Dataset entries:
+ + +
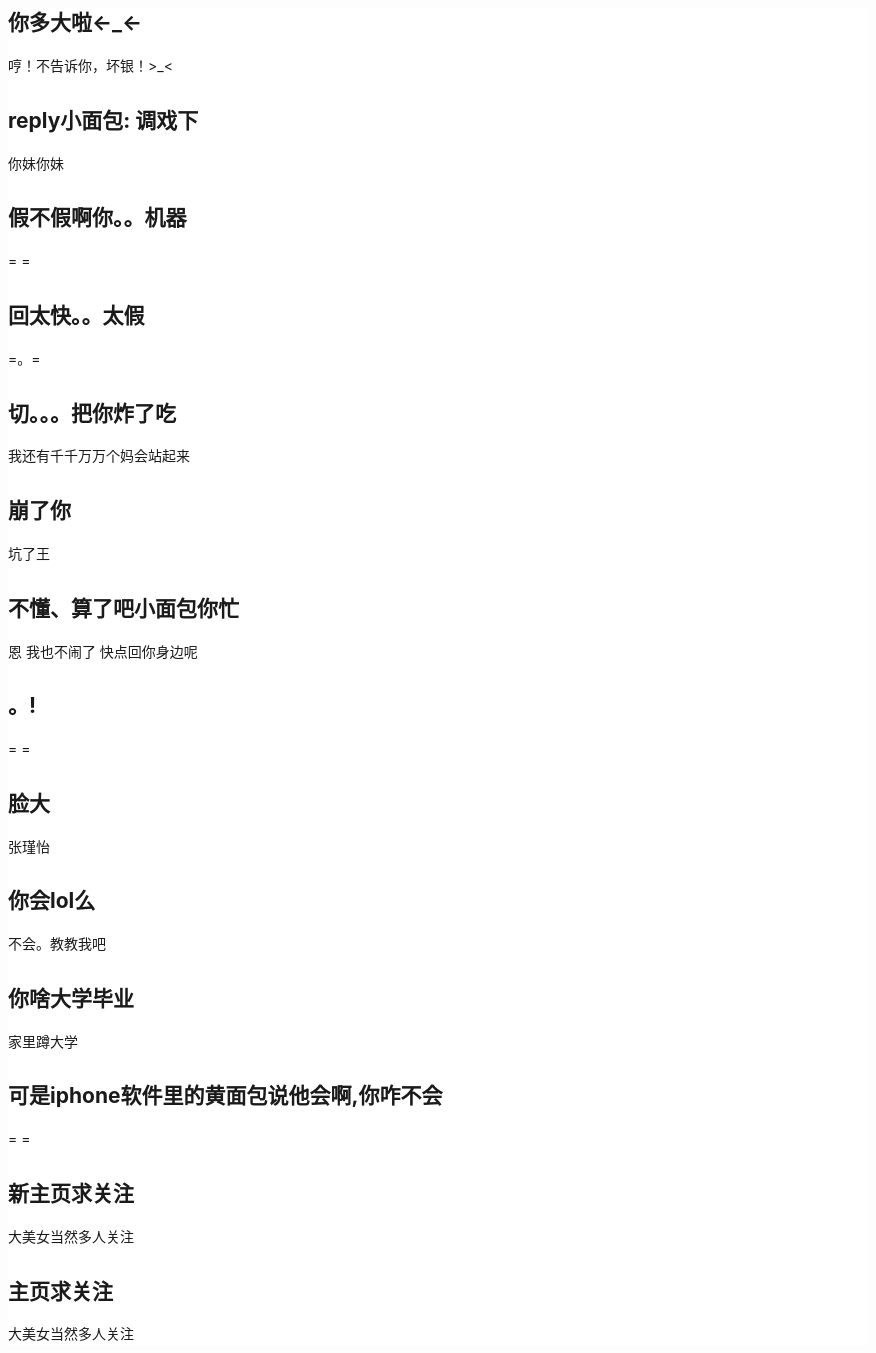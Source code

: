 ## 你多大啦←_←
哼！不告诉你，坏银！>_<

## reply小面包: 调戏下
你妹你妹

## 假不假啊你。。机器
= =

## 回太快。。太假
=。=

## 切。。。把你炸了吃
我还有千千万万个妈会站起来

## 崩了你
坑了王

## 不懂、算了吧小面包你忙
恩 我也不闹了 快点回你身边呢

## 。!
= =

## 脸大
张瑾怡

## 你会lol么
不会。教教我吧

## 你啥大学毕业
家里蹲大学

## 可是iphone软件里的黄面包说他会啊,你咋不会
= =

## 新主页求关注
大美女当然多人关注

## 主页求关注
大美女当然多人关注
+ + +
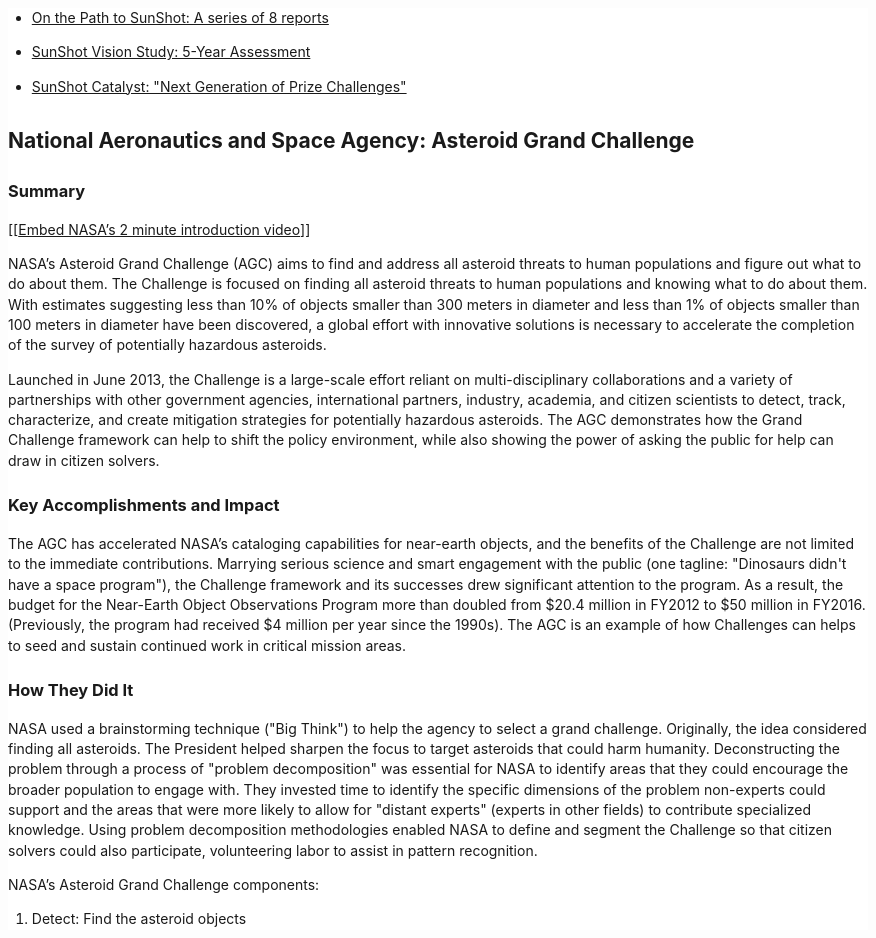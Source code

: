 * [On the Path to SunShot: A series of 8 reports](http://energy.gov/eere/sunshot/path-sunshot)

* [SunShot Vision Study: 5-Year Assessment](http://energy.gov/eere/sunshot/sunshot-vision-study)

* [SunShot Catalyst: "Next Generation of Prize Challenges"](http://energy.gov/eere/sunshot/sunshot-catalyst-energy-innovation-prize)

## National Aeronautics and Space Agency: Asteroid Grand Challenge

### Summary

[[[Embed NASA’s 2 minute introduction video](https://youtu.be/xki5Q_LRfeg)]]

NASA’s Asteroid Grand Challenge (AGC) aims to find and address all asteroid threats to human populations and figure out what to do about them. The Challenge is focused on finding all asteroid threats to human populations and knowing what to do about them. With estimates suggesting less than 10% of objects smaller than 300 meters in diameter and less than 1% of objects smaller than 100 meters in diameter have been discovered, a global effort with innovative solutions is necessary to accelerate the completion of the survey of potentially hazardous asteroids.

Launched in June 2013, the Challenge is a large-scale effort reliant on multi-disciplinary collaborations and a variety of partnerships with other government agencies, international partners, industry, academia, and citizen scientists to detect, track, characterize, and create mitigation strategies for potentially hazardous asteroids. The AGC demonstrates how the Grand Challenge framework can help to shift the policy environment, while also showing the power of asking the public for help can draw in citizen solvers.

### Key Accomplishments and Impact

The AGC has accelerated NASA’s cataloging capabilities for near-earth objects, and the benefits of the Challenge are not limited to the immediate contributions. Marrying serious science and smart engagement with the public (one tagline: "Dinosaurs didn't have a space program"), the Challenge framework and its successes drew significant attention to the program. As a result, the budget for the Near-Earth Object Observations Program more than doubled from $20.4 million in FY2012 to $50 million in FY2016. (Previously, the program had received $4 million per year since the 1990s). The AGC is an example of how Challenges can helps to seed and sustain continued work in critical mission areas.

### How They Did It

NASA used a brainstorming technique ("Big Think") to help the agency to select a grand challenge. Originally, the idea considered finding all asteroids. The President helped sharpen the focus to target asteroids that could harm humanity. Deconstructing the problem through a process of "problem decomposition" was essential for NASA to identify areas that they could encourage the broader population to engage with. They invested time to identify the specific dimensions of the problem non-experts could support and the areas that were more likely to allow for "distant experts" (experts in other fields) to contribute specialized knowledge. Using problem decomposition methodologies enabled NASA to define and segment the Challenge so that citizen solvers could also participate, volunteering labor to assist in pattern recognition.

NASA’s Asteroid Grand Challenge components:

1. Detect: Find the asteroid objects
+ + +
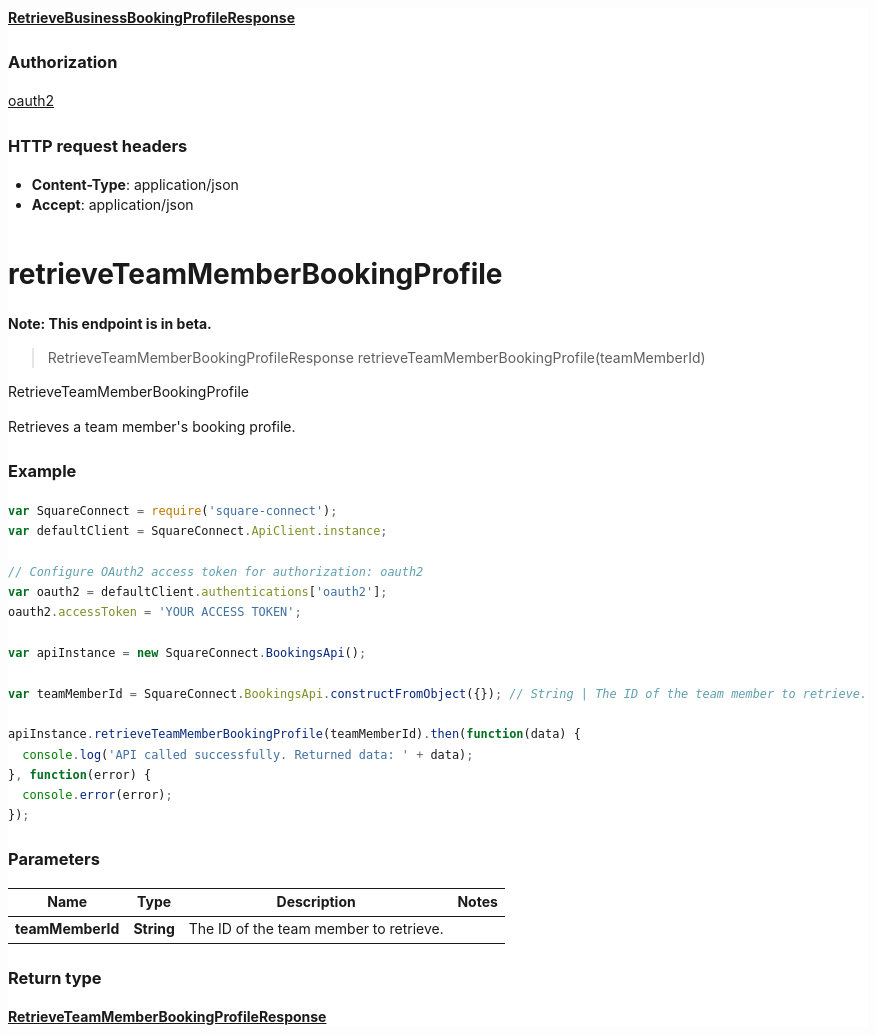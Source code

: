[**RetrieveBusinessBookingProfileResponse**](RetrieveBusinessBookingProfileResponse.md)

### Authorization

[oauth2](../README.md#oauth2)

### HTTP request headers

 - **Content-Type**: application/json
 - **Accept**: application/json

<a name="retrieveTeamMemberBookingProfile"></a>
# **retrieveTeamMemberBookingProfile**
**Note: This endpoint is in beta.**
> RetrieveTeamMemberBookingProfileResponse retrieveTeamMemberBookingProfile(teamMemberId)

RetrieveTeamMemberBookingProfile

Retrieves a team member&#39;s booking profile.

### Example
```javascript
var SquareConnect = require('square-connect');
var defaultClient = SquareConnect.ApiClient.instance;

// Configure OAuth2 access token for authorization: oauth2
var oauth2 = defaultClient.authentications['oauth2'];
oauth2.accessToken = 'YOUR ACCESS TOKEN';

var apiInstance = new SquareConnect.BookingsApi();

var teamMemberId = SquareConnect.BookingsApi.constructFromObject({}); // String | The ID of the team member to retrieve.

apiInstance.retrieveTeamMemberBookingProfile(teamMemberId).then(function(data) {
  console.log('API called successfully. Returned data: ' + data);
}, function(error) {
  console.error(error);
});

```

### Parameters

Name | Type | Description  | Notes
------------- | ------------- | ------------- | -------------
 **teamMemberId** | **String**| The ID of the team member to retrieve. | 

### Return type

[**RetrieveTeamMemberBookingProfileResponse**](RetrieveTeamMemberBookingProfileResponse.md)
+ + +
YOUR TASK: What lines in the entries above hold "They"? Copy every one.

YOUR SOLUTION:
### How They Did It
NASA used a brainstorming technique ("Big Think") to help the agency to select a grand challenge. Originally, the idea considered finding all asteroids. The President helped sharpen the focus to target asteroids that could harm humanity. Deconstructing the problem through a process of "problem decomposition" was essential for NASA to identify areas that they could encourage the broader population to engage with. They invested time to identify the specific dimensions of the problem non-experts could support and the areas that were more likely to allow for "distant experts" (experts in other fields) to contribute specialized knowledge. Using problem decomposition methodologies enabled NASA to define and segment the Challenge so that citizen solvers could also participate, volunteering labor to assist in pattern recognition.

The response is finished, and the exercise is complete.